特に金品を盗まれた訳ではなく、打撲とすり傷で骨折もしていないために本格的な捜査は行われないでしょう。
自宅のマンションに戻ると腫れあがった夫の顔を見て、千穂はあきれた様子です。
長年に渡って一緒にいる気楽さだけでお互いを支えてきた夫婦、これまでにふたりの間に嵐が吹き荒れたことはありません。
気にいった相手は手放しで誉めて理不尽なことにはとことん怒る、千穂に言わせると尾崎は直情径行型だそうです。
【承】怒鳴り癖 のあらすじ②
今年に入って尾崎一家の隣に引っ越してきた3人家族がいましたが、大音量でCDをかけることが多くうるさくて仕方がありません。

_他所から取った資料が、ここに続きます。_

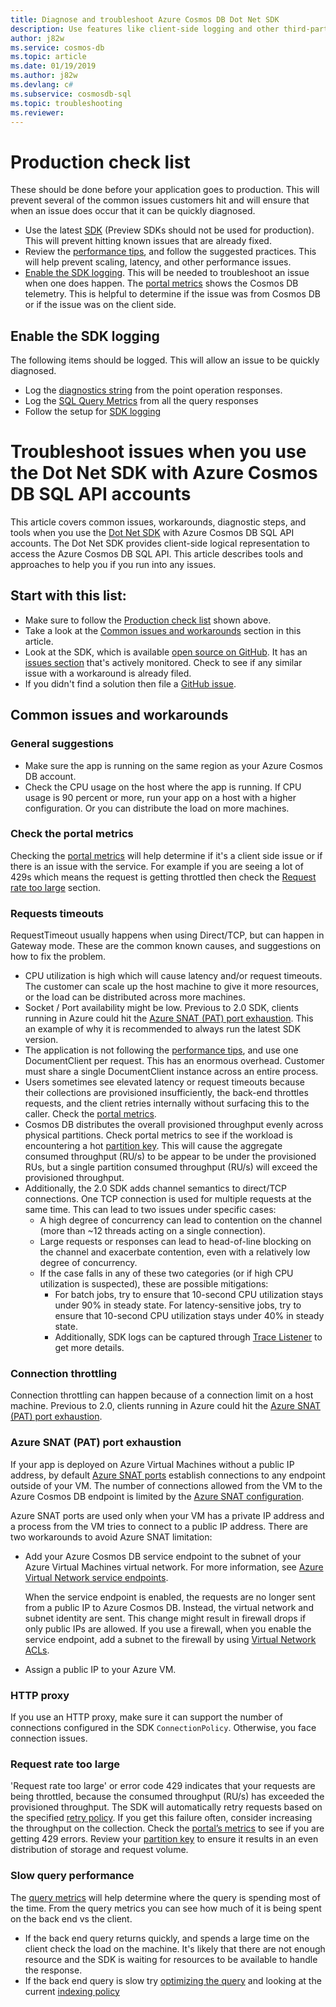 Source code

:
 ```yaml
---
title: Diagnose and troubleshoot Azure Cosmos DB Dot Net SDK
description: Use features like client-side logging and other third-party tools to identify, diagnose, and troubleshoot Azure Cosmos DB issues.
author: j82w
ms.service: cosmos-db
ms.topic: article
ms.date: 01/19/2019
ms.author: j82w
ms.devlang: c#
ms.subservice: cosmosdb-sql
ms.topic: troubleshooting
ms.reviewer: 
---
```


# Production check list<a name="production-check-list"></a>
These should be done before your application goes to production. This will prevent several of the common issues customers hit and will ensure that when an issue does occur that it can be quickly diagnosed.

* Use the latest [SDK](https://github.com/Azure/azure-cosmos-dotnet-v2/blob/master/changelog.md) (Preview SDKs should not be used for production). This will prevent hitting known issues that are already fixed.
* Review the [performance tips](performance-tips.md), and follow the suggested practices. This will help prevent scaling, latency, and other performance issues.
* [Enable the SDK logging](#logging). This will be needed to troubleshoot an issue when one does happen. The [portal metrics](https://docs.microsoft.com/azure/cosmos-db/monitor-accounts) shows the Cosmos DB telemetry. This is helpful to determine if the issue was from Cosmos DB or if the issue was on the client side.

## Enable the SDK logging<a name="logging"></a>
The following items should be logged. This will allow an issue to be quickly diagnosed.
* Log the [diagnostics string](https://docs.microsoft.com/en-us/dotnet/api/microsoft.azure.documents.client.resourceresponsebase.requestdiagnosticsstring?view=azure-dotnet) from the point operation responses.
* Log the [SQL Query Metrics](https://docs.microsoft.com/azure/cosmos-db/sql-api-query-metrics) from all the query responses 
* Follow the setup for [SDK logging](https://github.com/Azure/azure-cosmos-dotnet-v2/blob/master/docs/documentdb-sdk_capture_etl.md) 

# Troubleshoot issues when you use the Dot Net SDK with Azure Cosmos DB SQL API accounts
This article covers common issues, workarounds, diagnostic steps, and tools when you use the [Dot Net SDK](sql-api-sdk-dotnet.md) with Azure Cosmos DB SQL API accounts.
The Dot Net SDK provides client-side logical representation to access the Azure Cosmos DB SQL API. This article describes tools and approaches to help you if you run into any issues.

## Start with this list:
* Make sure to follow the [Production check list] shown above.
* Take a look at the [Common issues and workarounds](#common-issues-workarounds) section in this article.
* Look at the SDK, which is available [open source on GitHub](https://github.com/Azure/azure-cosmos-dotnet-v2). It has an [issues section](https://github.com/Azure/azure-cosmos-dotnet-v2/issues) that's actively monitored. Check to see if any similar issue with a workaround is already filed.
* If you didn't find a solution then file a [GitHub issue](https://github.com/Azure/azure-cosmos-dotnet-v2/issues).
 
## <a name="common-issues-workarounds"></a>Common issues and workarounds

### General suggestions
* Make sure the app is running on the same region as your Azure Cosmos DB account. 
* Check the CPU usage on the host where the app is running. If CPU usage is 90 percent or more, run your app on a host with a higher configuration. Or you can distribute the load on more machines.

### Check the portal metrics
Checking the [portal metrics](https://docs.microsoft.com/azure/cosmos-db/monitor-accounts) will help determine if it's a client side issue or if there is an issue with the service. For example if you are seeing a lot of 429s which means the request is getting throttled then check the [Request rate too large] section. 

### <a name="request-timeouts"></a>Requests timeouts
RequestTimeout usually happens when using Direct/TCP, but can happen in Gateway mode. These are the common known causes, and suggestions on how to fix the problem.

* CPU utilization is high which will cause latency and/or request timeouts. The customer can scale up the host machine to give it more resources, or the load can be distributed across more machines.
* Socket / Port availability might be low. Previous to 2.0 SDK, clients running in Azure could hit the [Azure SNAT (PAT) port exhaustion]. This an example of why it is recommended to always run the latest SDK version.
* The application is not following the [performance tips](performance-tips.md), and use one DocumentClient per request. This has an enormous overhead. Customer must share a single DocumentClient instance across an entire process.
* Users sometimes see elevated latency or request timeouts because their collections are provisioned insufficiently, the back-end throttles requests, and the client retries internally without surfacing this to the caller. Check the [portal metrics](https://docs.microsoft.com/azure/cosmos-db/monitor-accounts).
* Cosmos DB distributes the overall provisioned throughput evenly across physical partitions. Check portal metrics to see if the workload is encountering a hot [partition key](https://docs.microsoft.com/azure/cosmos-db/partition-data). This will cause the aggregate consumed throughput (RU/s) to be appear to be under the provisioned RUs, but a single partition consumed throughput (RU/s) will exceed the provisioned throughput. 
* Additionally, the 2.0 SDK adds channel semantics to direct/TCP connections. One TCP connection is used for multiple requests at the same time. This can lead to two issues under specific cases:
    * A high degree of concurrency can lead to contention on the channel (more than ~12 threads acting on a single connection).
    * Large requests or responses can lead to head-of-line blocking on the channel and exacerbate contention, even with a relatively low degree of concurrency.
    * If the case falls in any of these two categories (or if high CPU utilization is suspected), these are possible mitigations:
        * For batch jobs, try to ensure that 10-second CPU utilization stays under 90% in steady state. For latency-sensitive jobs, try to ensure that 10-second CPU utilization stays under 40% in steady state.
        * Additionally, SDK logs can be captured through [Trace Listener](https://github.com/Azure/azure-cosmosdb-dotnet/blob/master/docs/documentdb-sdk_capture_etl.md) to get more details.

### Connection throttling
Connection throttling can happen because of a connection limit on a host machine. Previous to 2.0, clients running in Azure could hit the [Azure SNAT (PAT) port exhaustion].

### <a name="snat"></a>Azure SNAT (PAT) port exhaustion

If your app is deployed on Azure Virtual Machines without a public IP address, by default [Azure SNAT ports](https://docs.microsoft.com/azure/load-balancer/load-balancer-outbound-connections#preallocatedports) establish connections to any endpoint outside of your VM. The number of connections allowed from the VM to the Azure Cosmos DB endpoint is limited by the [Azure SNAT configuration](https://docs.microsoft.com/azure/load-balancer/load-balancer-outbound-connections#preallocatedports).

 Azure SNAT ports are used only when your VM has a private IP address and a process from the VM tries to connect to a public IP address. There are two workarounds to avoid Azure SNAT limitation:

* Add your Azure Cosmos DB service endpoint to the subnet of your Azure Virtual Machines virtual network. For more information, see [Azure Virtual Network service endpoints](https://docs.microsoft.com/azure/virtual-network/virtual-network-service-endpoints-overview). 

    When the service endpoint is enabled, the requests are no longer sent from a public IP to Azure Cosmos DB. Instead, the virtual network and subnet identity are sent. This change might result in firewall drops if only public IPs are allowed. If you use a firewall, when you enable the service endpoint, add a subnet to the firewall by using [Virtual Network ACLs](https://docs.microsoft.com/azure/virtual-network/virtual-networks-acl).
* Assign a public IP to your Azure VM.

### HTTP proxy

If you use an HTTP proxy, make sure it can support the number of connections configured in the SDK `ConnectionPolicy`.
Otherwise, you face connection issues.

### Request rate too large<a name="request-rate-too-large"></a>
'Request rate too large' or error code 429 indicates that your requests are being throttled, because the consumed throughput (RU/s) has exceeded the provisioned throughput. The SDK will automatically retry requests based on the specified [retry policy](https://docs.microsoft.com/en-us/dotnet/api/microsoft.azure.documents.client.connectionpolicy.retryoptions?view=azure-dotnet). If you get this failure often, consider increasing the throughput on the collection. Check the [portal’s metrics](https://docs.microsoft.com/azure/cosmos-db/use-metrics) to see if you are getting 429 errors. Review your [partition key](https://docs.microsoft.com/en-us/azure/cosmos-db/partitioning-overview#choose-partitionkey) to ensure it results in an even distribution of storage and request volume. 

### Slow query performance
The [query metrics](https://docs.microsoft.com/azure/cosmos-db/sql-api-query-metrics) will help determine where the query is spending most of the time. From the query metrics you can see how much of it is being spent on the back end vs the client.
* If the back end query returns quickly, and spends a large time on the client check the load on the machine. It's likely that there are not enough resource and the SDK is waiting for resources to be available to handle the response.
* If the back end query is slow try [optimizing the query](https://docs.microsoft.com/azure/cosmos-db/optimize-cost-queries) and looking at the current [indexing policy](https://docs.microsoft.com/azure/cosmos-db/index-overview) 


 <!--Anchors-->
[Common issues and workarounds]: #common-issues-workarounds
[Enable client SDK logging]: #logging
[Request rate too large]: #request-rate-too-large
[Request Timeouts]: #request-timeouts
[Azure SNAT (PAT) port exhaustion]: #snat
[Production check list]: #production-check-list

以前に尾崎が文句を言いにいくと父親らしき男性が出てきて、午後10時には消しているのだから規約上では問題はないとのこと。
今朝もエントランスで息子かと思われる青年に声を掛けましたが、ジロリとにらんで立ち去っていき実に嫌な感じです。
つまらないご近所とのトラブルこそが始末に悪いというのは久保田幸雄、前の会社から一緒に働いているために何でも腹を割って話せました。
ちょっとしたことで雷を落とす尾崎、問題が起こっても絶対に声を荒らげることはない久保田。

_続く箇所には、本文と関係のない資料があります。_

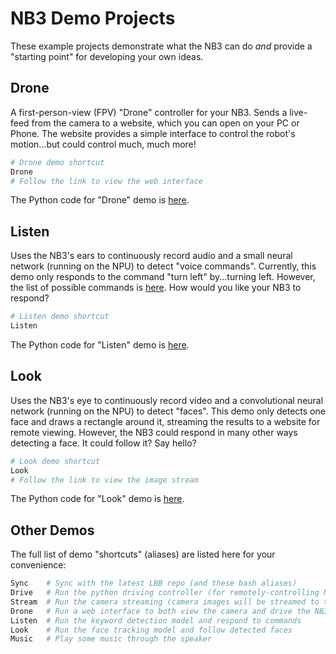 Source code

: # NB3 Demo Projects
These example projects demonstrate what the NB3 can do *and* provide a "starting point" for developing your own ideas.

## Drone
A first-person-view (FPV) "Drone" controller for your NB3. Sends a live-feed from the camera to a website, which you can open on your PC or Phone. The website provides a simple interface to control the robot's motion...but could control much, much more!

```bash
# Drone demo shortcut
Drone
# Follow the link to view the web interface
```
The Python code for "Drone" demo is [here](/boxes/vision/drone-NB3/).

## Listen
Uses the NB3's ears to continuously record audio and a small neural network (running on the NPU) to detect "voice commands". Currently, this demo only responds to the command "turn left" by...turning left. However, the list of possible commands is [here](/boxes/intelligence/NPU/listen-NB3/model/labels.txt). How would you like your NB3 to respond?

```bash
# Listen demo shortcut
Listen
```
The Python code for "Listen" demo is [here](/boxes/intelligence/NPU/listen-NB3/).

## Look
Uses the NB3's eye to continuously record video and a convolutional neural network (running on the NPU) to detect "faces". This demo only detects one face and draws a rectangle around it, streaming the results to a website for remote viewing. However, the NB3 could respond in many other ways detecting a face. It could follow it? Say hello?

```bash
# Look demo shortcut
Look
# Follow the link to view the image stream
```
The Python code for "Look" demo is [here](/boxes/intelligence/NPU/look-NB3/).

## Other Demos
The full list of demo "shortcuts" (aliases) are listed here for your convenience:

```bash
Sync    # Sync with the latest LBB repo (and these bash aliases)
Drive   # Run the python driving controller (for remotely-controlling NB3)
Stream  # Run the camera streaming (camera images will be streamed to the indicated website)
Drone   # Run a web interface to both view the camera and drive the NB3
Listen  # Run the keyword detection model and respond to commands
Look    # Run the face tracking model and follow detected faces
Music   # Play some music through the speaker
``` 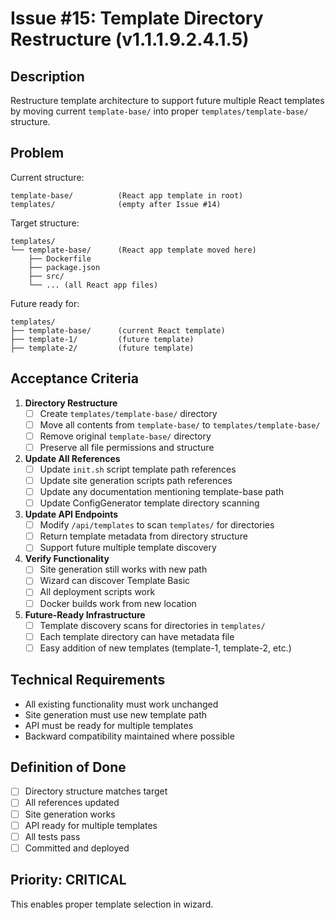 # Issue #15: Template Directory Restructure (v1.1.1.9.2.4.1.5)

## Description
Restructure template architecture to support future multiple React templates by moving current `template-base/` into proper `templates/template-base/` structure.

## Problem
Current structure:
```
template-base/          (React app template in root)
templates/              (empty after Issue #14)
```

Target structure:
```
templates/
└── template-base/      (React app template moved here)
    ├── Dockerfile
    ├── package.json
    ├── src/
    └── ... (all React app files)
```

Future ready for:
```
templates/
├── template-base/      (current React template)
├── template-1/         (future template)
├── template-2/         (future template)
```

## Acceptance Criteria

1. **Directory Restructure**
   - [ ] Create `templates/template-base/` directory
   - [ ] Move all contents from `template-base/` to `templates/template-base/`
   - [ ] Remove original `template-base/` directory
   - [ ] Preserve all file permissions and structure

2. **Update All References**
   - [ ] Update `init.sh` script template path references
   - [ ] Update site generation scripts path references  
   - [ ] Update any documentation mentioning template-base path
   - [ ] Update ConfigGenerator template directory scanning

3. **Update API Endpoints**
   - [ ] Modify `/api/templates` to scan `templates/` for directories
   - [ ] Return template metadata from directory structure
   - [ ] Support future multiple template discovery

4. **Verify Functionality**
   - [ ] Site generation still works with new path
   - [ ] Wizard can discover Template Basic
   - [ ] All deployment scripts work
   - [ ] Docker builds work from new location

5. **Future-Ready Infrastructure**
   - [ ] Template discovery scans for directories in `templates/`
   - [ ] Each template directory can have metadata file
   - [ ] Easy addition of new templates (template-1, template-2, etc.)

## Technical Requirements
- All existing functionality must work unchanged
- Site generation must use new template path
- API must be ready for multiple templates
- Backward compatibility maintained where possible

## Definition of Done
- [ ] Directory structure matches target
- [ ] All references updated
- [ ] Site generation works
- [ ] API ready for multiple templates
- [ ] All tests pass
- [ ] Committed and deployed

## Priority: CRITICAL
This enables proper template selection in wizard. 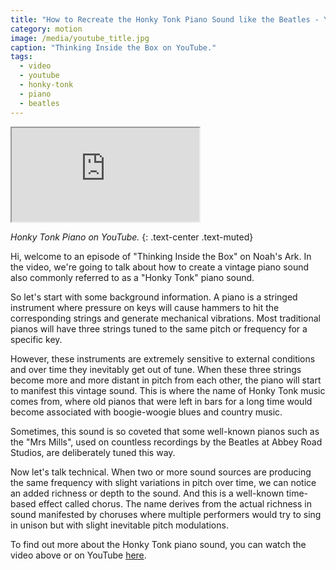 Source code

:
 ```yaml
---
title: "How to Recreate the Honky Tonk Piano Sound like the Beatles - YouTube"
category: motion
image: /media/youtube_title.jpg
caption: "Thinking Inside the Box on YouTube."
tags:
  - video
  - youtube
  - honky-tonk
  - piano
  - beatles
---
```


<div class="embed-responsive embed-responsive-16by9">
	<iframe class="embed-responsive-item" src="https://www.youtube.com/embed/Rv1lrGDtKIg" allowfullscreen></iframe>
</div>

_Honky Tonk Piano on YouTube._
{: .text-center .text-muted}

Hi, welcome to an episode of "Thinking Inside the Box" on Noah's Ark. In the video, we're going to talk about how to create a vintage piano sound also commonly referred to as a "Honky Tonk" piano sound.

So let's start with some background information. A piano is a stringed instrument where pressure on keys will cause hammers to hit the corresponding strings and generate mechanical vibrations. Most traditional pianos will have three strings tuned to the same pitch or frequency for a specific key.

However, these instruments are extremely sensitive to external conditions and over time they inevitably get out of tune. When these three strings become more and more distant in pitch from each other, the piano will start to manifest this vintage sound. This is where the name of Honky Tonk music comes from, where old pianos that were left in bars for a long time would become associated with boogie-woogie blues and country music.

Sometimes, this sound is so coveted that some well-known pianos such as the "Mrs Mills", used on countless recordings by the Beatles at Abbey Road Studios, are deliberately tuned this way.

Now let's talk technical. When two or more sound sources are producing the same frequency with slight variations in pitch over time, we can notice an added richness or depth to the sound. And this is a well-known time-based effect called chorus. The name derives from the actual richness in sound manifested by choruses where multiple performers would try to sing in unison but with slight inevitable pitch modulations.

To find out more about the Honky Tonk piano sound, you can watch the video above or on YouTube [here](https://youtu.be/Rv1lrGDtKIg).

専務としても優秀な彼の存在がなければ、社員が5名しかいない零細企業がこの業界で10年に渡って生き残ってこれなかったでしょう。
この日は早めに打ち合わせを切り上げて居酒屋に誘ってみると、ビールを片手に帆立貝のバター焼きをつつきながら船津健太の消息について報告してきます。
【転】怒鳴り癖 のあらすじ③
添乗員として海外に何度か派遣した船津でしたが、得意先への応対が極めてひどいためにクレームが多発していました。
とにかく陰気なところ、何を考えているのか分からないところ、携帯電話に連絡しても出ないところ。

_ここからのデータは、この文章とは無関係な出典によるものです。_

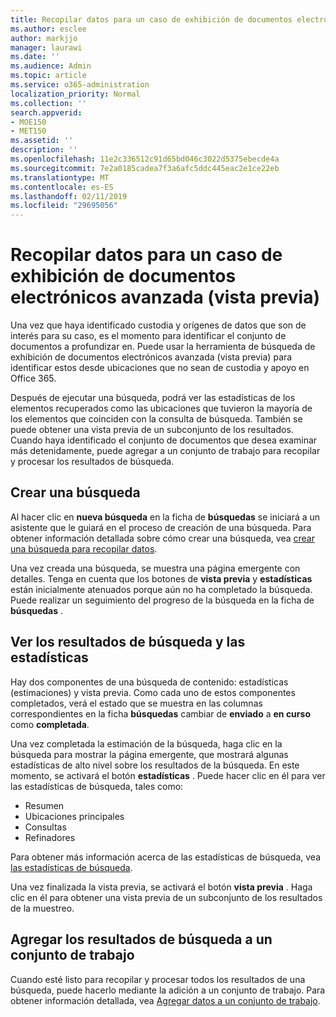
 ```yaml
---
title: Recopilar datos para un caso de exhibición de documentos electrónicos avanzada (vista previa)
ms.author: esclee
author: markjjo
manager: laurawi
ms.date: ''
ms.audience: Admin
ms.topic: article
ms.service: o365-administration
localization_priority: Normal
ms.collection: ''
search.appverid:
- MOE150
- MET150
ms.assetid: ''
description: ''
ms.openlocfilehash: 11e2c336512c91d65bd046c3022d5375ebecde4a
ms.sourcegitcommit: 7e2a0185cadea7f3a6afc5ddc445eac2e1ce22eb
ms.translationtype: MT
ms.contentlocale: es-ES
ms.lasthandoff: 02/11/2019
ms.locfileid: "29695056"
---
```

# <a name="collect-data-for-a-case-in-advanced-ediscovery-preview"></a>Recopilar datos para un caso de exhibición de documentos electrónicos avanzada (vista previa)

Una vez que haya identificado custodia y orígenes de datos que son de interés para su caso, es el momento para identificar el conjunto de documentos a profundizar en. Puede usar la herramienta de búsqueda de exhibición de documentos electrónicos avanzada (vista previa) para identificar estos desde ubicaciones que no sean de custodia y apoyo en Office 365.

Después de ejecutar una búsqueda, podrá ver las estadísticas de los elementos recuperados como las ubicaciones que tuvieron la mayoría de los elementos que coinciden con la consulta de búsqueda. También se puede obtener una vista previa de un subconjunto de los resultados. Cuando haya identificado el conjunto de documentos que desea examinar más detenidamente, puede agregar a un conjunto de trabajo para recopilar y procesar los resultados de búsqueda.

## <a name="create-a-search"></a>Crear una búsqueda

Al hacer clic en **nueva búsqueda** en la ficha de **búsquedas** se iniciará a un asistente que le guiará en el proceso de creación de una búsqueda. Para obtener información detallada sobre cómo crear una búsqueda, vea [crear una búsqueda para recopilar datos](create-search-to-collect-data.md).

Una vez creada una búsqueda, se muestra una página emergente con detalles. Tenga en cuenta que los botones de **vista previa** y **estadísticas** están inicialmente atenuados porque aún no ha completado la búsqueda. Puede realizar un seguimiento del progreso de la búsqueda en la ficha de **búsquedas** .

## <a name="view-search-results-and-statistics"></a>Ver los resultados de búsqueda y las estadísticas
Hay dos componentes de una búsqueda de contenido: estadísticas (estimaciones) y vista previa. Como cada uno de estos componentes completados, verá el estado que se muestra en las columnas correspondientes en la ficha **búsquedas** cambiar de **enviado** a **en curso** como **completada**.

Una vez completada la estimación de la búsqueda, haga clic en la búsqueda para mostrar la página emergente, que mostrará algunas estadísticas de alto nivel sobre los resultados de la búsqueda. En este momento, se activará el botón **estadísticas** . Puede hacer clic en él para ver las estadísticas de búsqueda, tales como:

- Resumen
- Ubicaciones principales
- Consultas
- Refinadores

Para obtener más información acerca de las estadísticas de búsqueda, vea [las estadísticas de búsqueda](search-statistics.md).

Una vez finalizada la vista previa, se activará el botón **vista previa** . Haga clic en él para obtener una vista previa de un subconjunto de los resultados de la muestreo.

## <a name="adding-search-results-to-a-working-set"></a>Agregar los resultados de búsqueda a un conjunto de trabajo

Cuando esté listo para recopilar y procesar todos los resultados de una búsqueda, puede hacerlo mediante la adición a un conjunto de trabajo. Para obtener información detallada, vea [Agregar datos a un conjunto de trabajo](add-data-to-working-set.md).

すべてが気に入らないために去年の暮れに辞めてもらうことになりましたが、その後の消息は聞いていません。
家が近所だったという久保田はさっそく調査に乗り出してみると、行き着けの喫茶店のマスターから故郷の山口県に帰ったという話を聞き出します。
法外な報酬を払ってまで襲撃してくるほど執念深いのか疑問に思っていると、神奈川県警からふたりの刑事がやって来たのは3月の末。
「ストリート・ファイター」という闇サイトを通じて横浜で傷害事件を起こした実行犯が逮捕されましたが、依頼人として名前が上がっているのが船津です。
自分で手を出すほどの意気地のない船津のことですから、警察の取り調べを受けただけで震えあがっていることでしょう。
尾崎としては今度の1件に関しては、厳しく指導しすぎた代償と受け入れます。
【結】怒鳴り癖 のあらすじ④
尾崎と千穂のあいだにはふたりの子どもがいましたが、ふたりともアジャンス・プリぺを継ぐ気はないようです。
長女の綾香は銀座にある画廊で働いている26歳、弟の誠一は大学を卒業して九州地方の銀行に就職が決まったばかり。
その綾香が交際相手を紹介したいということで期待していましたが、いざ本人に会ってみるとガッカリしてしまいました。
仕事は有料チャンネルの顧客サービスセンター、中肉中背の体格、黒ぶちのメガネ、名前は山本… 迫力も個性もなく、何よりも声が小さいために船津のことを思い出してしまいます。
陶芸と絵画という趣味にも尾崎には理解できず、アルコールが苦手な体質のようで会話も弾みません。
盛り上がりにかけたまま食事が進む中、隣の部屋からは例によってステレオの騒音が。
ベランダに飛び出して「うるさい!」と一喝したのは尾崎ではなく、日頃はおとなしい綾香です。
開け放たれた窓からは春の夜風が吹き込んできて、尾崎は頼もしい跡継ぎの誕生を予感するのでした。
怒鳴り癖 を読んだ読書感想
主人公の尾崎昌雄はいかにも昭和の頑固おやじ、倒れるまで働くのが美徳とされたモーレツ世代でしょう。
そんな前時代の生き残りのようなワンマン社長の考え方に、ゆとり世代がついていけないのも無理はありません。
パワハラ上司として訴えられるのならばともかく、襲撃事件にまで発展するとは驚きでした。
面と向かって叱られるのが苦手だったという船津健太が、顔の見えないインターネットを利用して犯行を依頼したというのも何とも皮肉ですね。
事件が解決して家に帰ってみれば、娘が連れてきた彼氏がこれまた軟弱な今どきの若者。
そんな不吉なムードを吹き飛ばすような、綾香のひと声にはスカッとしますよ。